WHAT THE TASK REQUIRES:
Please take the records that follow and repeat exactly the lines starting with the line with "<li>South Korea</li>" and going on through the line with "<li>Argentina Korea</li>".

DATA FOR THIS EXERCISE:
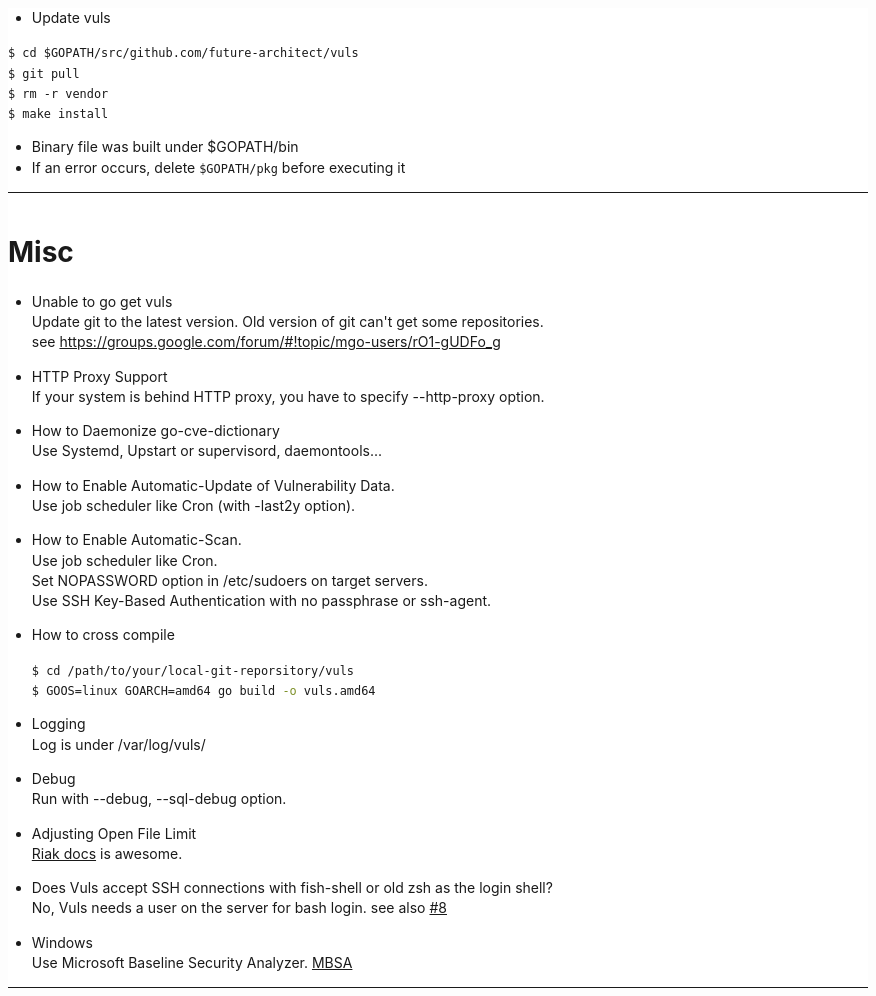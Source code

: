 - Update vuls
```
$ cd $GOPATH/src/github.com/future-architect/vuls
$ git pull
$ rm -r vendor
$ make install
```

- Binary file was built under $GOPATH/bin
- If an error occurs, delete `$GOPATH/pkg` before executing it

---

# Misc

- Unable to go get vuls  
Update git to the latest version. Old version of git can't get some repositories.  
see https://groups.google.com/forum/#!topic/mgo-users/rO1-gUDFo_g

- HTTP Proxy Support  
If your system is behind HTTP proxy, you have to specify --http-proxy option.

- How to Daemonize go-cve-dictionary  
Use Systemd, Upstart or supervisord, daemontools...

- How to Enable Automatic-Update of Vulnerability Data.  
Use job scheduler like Cron (with -last2y option).

- How to Enable Automatic-Scan.  
Use job scheduler like Cron.  
Set NOPASSWORD option in /etc/sudoers on target servers.  
Use SSH Key-Based Authentication with no passphrase or ssh-agent.

- How to cross compile
    ```bash
    $ cd /path/to/your/local-git-reporsitory/vuls
    $ GOOS=linux GOARCH=amd64 go build -o vuls.amd64
    ```

- Logging  
Log is under /var/log/vuls/

- Debug  
Run with --debug, --sql-debug option.

- Adjusting Open File Limit  
[Riak docs](http://docs.basho.com/riak/latest/ops/tuning/open-files-limit/) is awesome.

- Does Vuls accept SSH connections with fish-shell or old zsh as the login shell?  
No, Vuls needs a user on the server for bash login. see also [#8](/../../issues/8)

- Windows  
Use Microsoft Baseline Security Analyzer. [MBSA](https://technet.microsoft.com/en-us/security/cc184924.aspx)

----
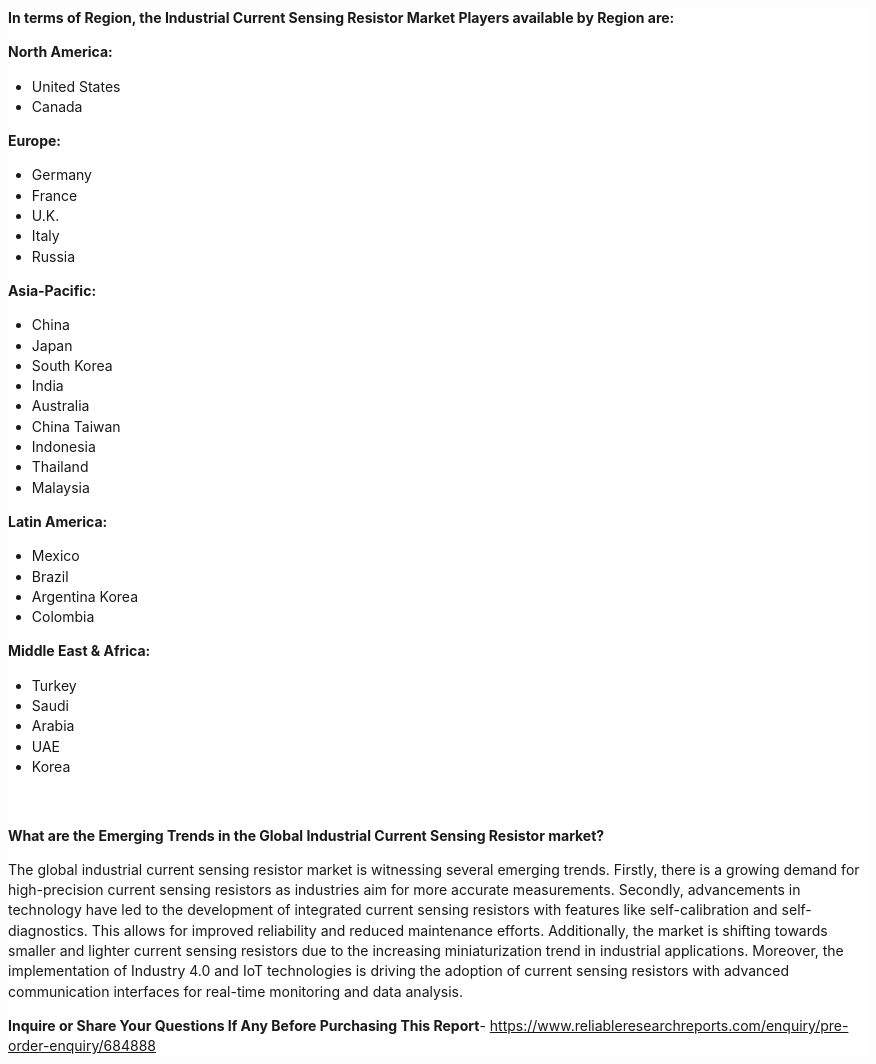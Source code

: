 <p><strong>In terms of Region, the Industrial Current Sensing Resistor Market Players available by Region are:</strong></p>
<p>
    <p> <strong> North America: </strong>
        <ul>
            <li>United States</li>
            <li>Canada</li>
        </ul>
        </p> 
    <p> <strong> Europe: </strong>
        <ul>
            <li>Germany</li>
            <li>France</li>
            <li>U.K.</li>
            <li>Italy</li>
            <li>Russia</li>
        </ul>
        </p> 
    <p> <strong> Asia-Pacific: </strong>
        <ul>
            <li>China</li>
            <li>Japan</li>
            <li>South Korea</li>
            <li>India</li>
            <li>Australia</li>
            <li>China Taiwan</li>
            <li>Indonesia</li>
            <li>Thailand</li>
            <li>Malaysia</li>
        </ul>
        </p> 
    <p> <strong> Latin America: </strong>
        <ul>
            <li>Mexico</li>
            <li>Brazil</li>
            <li>Argentina Korea</li>
            <li>Colombia</li>
        </ul>
        </p> 
    <p> <strong> Middle East & Africa: </strong>
        <ul>
            <li>Turkey</li>
            <li>Saudi</li>
            <li>Arabia</li>
            <li>UAE</li>
            <li>Korea</li>
        </ul>
    </p>
    </p>
<p>&nbsp;</p>
<p><strong>What are the Emerging Trends in the Global Industrial Current Sensing Resistor market?</strong></p>
<p><p>The global industrial current sensing resistor market is witnessing several emerging trends. Firstly, there is a growing demand for high-precision current sensing resistors as industries aim for more accurate measurements. Secondly, advancements in technology have led to the development of integrated current sensing resistors with features like self-calibration and self-diagnostics. This allows for improved reliability and reduced maintenance efforts. Additionally, the market is shifting towards smaller and lighter current sensing resistors due to the increasing miniaturization trend in industrial applications. Moreover, the implementation of Industry 4.0 and IoT technologies is driving the adoption of current sensing resistors with advanced communication interfaces for real-time monitoring and data analysis.</p></p>
<p><strong>Inquire or Share Your Questions If Any Before Purchasing This Report</strong>- <a href="https://www.reliableresearchreports.com/enquiry/pre-order-enquiry/684888">https://www.reliableresearchreports.com/enquiry/pre-order-enquiry/684888</a></p>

SOLUTION:
            <li>South Korea</li>
            <li>India</li>
            <li>Australia</li>
            <li>China Taiwan</li>
            <li>Indonesia</li>
            <li>Thailand</li>
            <li>Malaysia</li>
        </ul>
        </p> 
    <p> <strong> Latin America: </strong>
        <ul>
            <li>Mexico</li>
            <li>Brazil</li>
            <li>Argentina Korea</li>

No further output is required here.